Aimer les vivants, en littérature, je trouve ça un peu vain. Quoi de plus chic pourtant que de se pavaner dans les salons avec en main le dernier Houellebecq, le prochain Angot ou le Beigbeder qui ne paraîtra jamais - son premier livre enfin ECRIT !
Les écrivains vivants sont souvent d'un ennui à mourir, je préfère les morts. La mort arrange bien des choses, donne parfois du relief à certaines oeuvres épuisées. C'est qu'il nous faut du temps pour épuiser une oeuvre, la patiner sans l'émousser... L'attente paie. Le temps nettoie et réorchestre tout. Moi je n'attendrai pas plus de cinq minutes pour reconnaître en Joan Brossa l'énorme poète que j'ai loupé, que vous avez tous loupé, reconnaissez-le : l'inusable auteur divin de phrases comme "Il ne me plaît pas d'imiter la nature à la manière des photographes, il me faut faire surgir la vie même."

Pas de suspense haletant : la réhabilitation de Joan Brossa, catalan illusionniste, prestidigitateur des formes simples et concises, funambule de l'impossible, prédicateur irrationnel, n'aura pas lieu. Qui oserait caresser ce poulpe dans le sens des boursouflures ? Joan Brossa est trop à l'opposé de notre platitude contemporaine, de la bonne conscience généralisée et du consensus faiblard. Ses poèmes cruels et voluptueux ne passeraient pas l'épreuve du tout-télévision, du paternalisme occidental, de la dictature des loisirs, de la bonne conscience à l'ombre des limites qu'il ne faut surtout pas repousser, des institutions socio-culturelles en place...

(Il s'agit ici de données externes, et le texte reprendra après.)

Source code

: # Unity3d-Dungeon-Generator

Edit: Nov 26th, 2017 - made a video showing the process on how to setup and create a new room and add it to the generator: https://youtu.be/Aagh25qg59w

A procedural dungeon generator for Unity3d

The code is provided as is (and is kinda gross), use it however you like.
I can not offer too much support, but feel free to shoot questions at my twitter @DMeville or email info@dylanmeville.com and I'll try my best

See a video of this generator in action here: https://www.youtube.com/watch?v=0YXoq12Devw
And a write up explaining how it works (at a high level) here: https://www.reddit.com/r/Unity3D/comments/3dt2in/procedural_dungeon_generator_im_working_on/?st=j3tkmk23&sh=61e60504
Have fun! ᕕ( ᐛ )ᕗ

Ah ça oui : je déteste les petits merdeux qui roucoulent dégueulassement dans les talk-shows littéraires animés par des incultes et nous abreuvent de leurs sentences à la noix... Comme un naufragé je ne lis que des très grands fêlés - sorte de fanatisme homosexuel pour des idoles exclusivement mâles. Ne m'intéresse que ce côté de la littérature qui disjoncte et ne sait surtout pas ce qu'il fait, au mépris de toutes les conséquences... Une élucubration de Lautréamont, une chambre d'hôtel croquée par Chinaski, un long livre mélancolique de Stefan Zweig se gravent certainement de manière plus subversive et durable et profonde sur mon cuir épais d'hippopotame des lettres...

Joan Brossa a parcouru les déserts rocailleux de l'âme humaine comme un fennec assoiffé. Sans bivouac ni repos - ça l'emmerdait d'avoir à se reposer. Il était accablé de devoir dormir la nuit, de laisser toutes ces heures sensuelles inemployées. Il lui fallait courir, courir tout le temps, en grand fainéant : le travail c'est le divertissement préféré des fainéants.

"Poèmes civils", c'est la science appliquée du poème : peut-être le premier exemple d'un mec qui fait de sa poésie une science. Tout envolées gracieusement lyriques qu'elles soient, les odes figurant dans ce petit bouquin d'une soixantaine de pages bien serrées, amoureusement collées les unes aux autres, ces odes écorchées vives m'apparaissent avant tout comme le traité scientifique de tous les accès aux sens, critique du naturalisme espagnol qui déboucherait finalement sur un naturalisme espagnol de la critique...

L'oeuvre de Joan Brossa n'a pas pour dessein formel de changer le monde ni de le transformer partiellement, encore moins la volonté enfouie d'expliquer l'humain, fonction à laquelle, plus ou moins intelligemment, se soumettent tous les écrivains des 18ème, 19ème et 20ème siècles. Pas de fierté bravache ni de torse bombé en l'honneur de la sacro-sainte LITTERATURE. Joan Brossa a été le premier poète espagnol à refuser, mieux : à recracher comme un glaviot épique de sa gorge enflammée cette arrogance de la littérature à ne parler que d'elle-même... Il faudra attendre encore un moment d'ailleurs avant d'en retrouver un avec une pareille "vision" - ça intéresse qui de recevoir des leçons de morale ? Un poète n'est pas déposé sur terre pour donner sa "vision du monde" !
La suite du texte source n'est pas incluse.